The problem: Spot each line in the data below containing "returns" and copy it.
┌─ Data
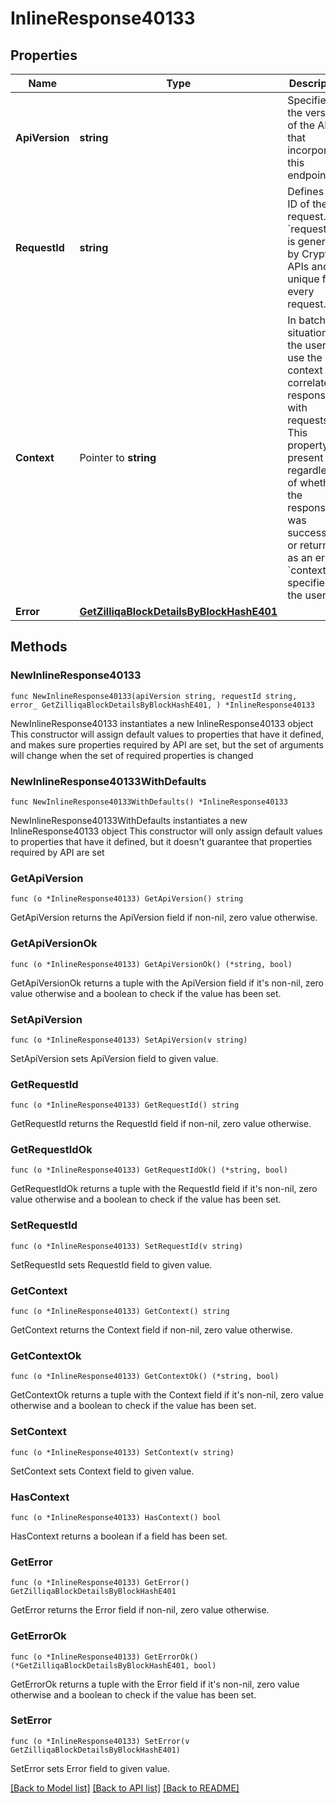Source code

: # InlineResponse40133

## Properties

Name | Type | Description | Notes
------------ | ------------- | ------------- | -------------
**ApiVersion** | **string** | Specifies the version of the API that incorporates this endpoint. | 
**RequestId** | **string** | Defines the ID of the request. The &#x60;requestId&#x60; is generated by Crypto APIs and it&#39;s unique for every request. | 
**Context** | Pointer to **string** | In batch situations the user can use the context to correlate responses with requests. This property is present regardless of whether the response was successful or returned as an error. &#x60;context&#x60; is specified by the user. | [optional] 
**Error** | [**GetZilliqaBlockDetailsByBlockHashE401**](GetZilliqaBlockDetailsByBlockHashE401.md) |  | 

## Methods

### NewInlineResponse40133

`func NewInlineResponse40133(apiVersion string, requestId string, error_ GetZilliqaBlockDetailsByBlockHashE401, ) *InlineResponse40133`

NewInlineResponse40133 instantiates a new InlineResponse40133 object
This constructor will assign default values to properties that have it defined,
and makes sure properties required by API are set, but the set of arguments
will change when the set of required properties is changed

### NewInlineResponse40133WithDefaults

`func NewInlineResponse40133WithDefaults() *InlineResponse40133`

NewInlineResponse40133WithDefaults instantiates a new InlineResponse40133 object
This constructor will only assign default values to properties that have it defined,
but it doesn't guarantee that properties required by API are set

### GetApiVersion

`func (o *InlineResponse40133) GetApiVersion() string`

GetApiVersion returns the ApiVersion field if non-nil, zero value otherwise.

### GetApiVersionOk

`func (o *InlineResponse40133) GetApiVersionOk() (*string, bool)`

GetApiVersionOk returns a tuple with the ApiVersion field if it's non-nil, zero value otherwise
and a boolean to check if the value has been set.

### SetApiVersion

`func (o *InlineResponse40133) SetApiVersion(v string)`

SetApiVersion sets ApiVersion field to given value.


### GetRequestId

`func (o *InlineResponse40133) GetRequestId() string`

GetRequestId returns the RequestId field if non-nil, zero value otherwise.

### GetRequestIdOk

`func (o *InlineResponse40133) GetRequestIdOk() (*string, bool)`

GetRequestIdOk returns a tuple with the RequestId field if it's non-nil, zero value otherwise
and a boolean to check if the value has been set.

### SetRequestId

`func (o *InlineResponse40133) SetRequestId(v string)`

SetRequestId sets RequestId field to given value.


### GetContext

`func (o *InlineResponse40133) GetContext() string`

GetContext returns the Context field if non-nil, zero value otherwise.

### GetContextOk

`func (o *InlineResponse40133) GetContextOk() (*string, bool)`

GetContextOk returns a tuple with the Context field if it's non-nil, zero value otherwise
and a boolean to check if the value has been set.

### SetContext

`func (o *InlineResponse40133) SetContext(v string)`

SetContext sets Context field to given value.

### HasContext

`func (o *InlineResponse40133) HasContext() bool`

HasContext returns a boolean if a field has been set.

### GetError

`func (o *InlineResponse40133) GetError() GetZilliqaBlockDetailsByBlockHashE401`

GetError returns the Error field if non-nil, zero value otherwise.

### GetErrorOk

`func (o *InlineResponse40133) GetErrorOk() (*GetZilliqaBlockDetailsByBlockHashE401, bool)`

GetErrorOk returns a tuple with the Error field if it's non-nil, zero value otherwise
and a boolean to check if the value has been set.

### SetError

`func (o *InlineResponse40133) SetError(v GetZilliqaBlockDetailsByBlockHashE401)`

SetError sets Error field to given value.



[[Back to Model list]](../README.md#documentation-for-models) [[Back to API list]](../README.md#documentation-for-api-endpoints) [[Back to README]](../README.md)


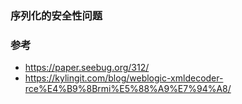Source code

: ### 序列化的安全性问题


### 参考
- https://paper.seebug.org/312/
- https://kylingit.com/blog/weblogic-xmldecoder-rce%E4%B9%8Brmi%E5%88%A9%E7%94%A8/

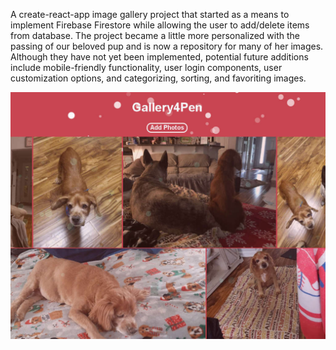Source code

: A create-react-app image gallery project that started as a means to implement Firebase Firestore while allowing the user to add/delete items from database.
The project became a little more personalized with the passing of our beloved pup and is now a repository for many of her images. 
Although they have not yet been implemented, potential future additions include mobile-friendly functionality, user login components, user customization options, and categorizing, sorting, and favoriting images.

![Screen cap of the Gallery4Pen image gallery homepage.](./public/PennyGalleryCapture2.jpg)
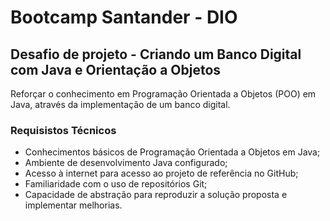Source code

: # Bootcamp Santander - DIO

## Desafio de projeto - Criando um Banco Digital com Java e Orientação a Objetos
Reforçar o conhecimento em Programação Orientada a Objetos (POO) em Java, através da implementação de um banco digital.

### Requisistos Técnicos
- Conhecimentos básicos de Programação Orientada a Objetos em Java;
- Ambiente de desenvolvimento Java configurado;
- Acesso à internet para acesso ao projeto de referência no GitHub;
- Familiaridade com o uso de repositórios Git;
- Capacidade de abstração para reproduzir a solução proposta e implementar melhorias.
└─
Answer to this task:
GetApiVersion returns the ApiVersion field if non-nil, zero value otherwise.
GetApiVersionOk returns a tuple with the ApiVersion field if it's non-nil, zero value otherwise
GetRequestId returns the RequestId field if non-nil, zero value otherwise.
GetRequestIdOk returns a tuple with the RequestId field if it's non-nil, zero value otherwise
GetContext returns the Context field if non-nil, zero value otherwise.
GetContextOk returns a tuple with the Context field if it's non-nil, zero value otherwise
HasContext returns a boolean if a field has been set.
GetError returns the Error field if non-nil, zero value otherwise.
GetErrorOk returns a tuple with the Error field if it's non-nil, zero value otherwise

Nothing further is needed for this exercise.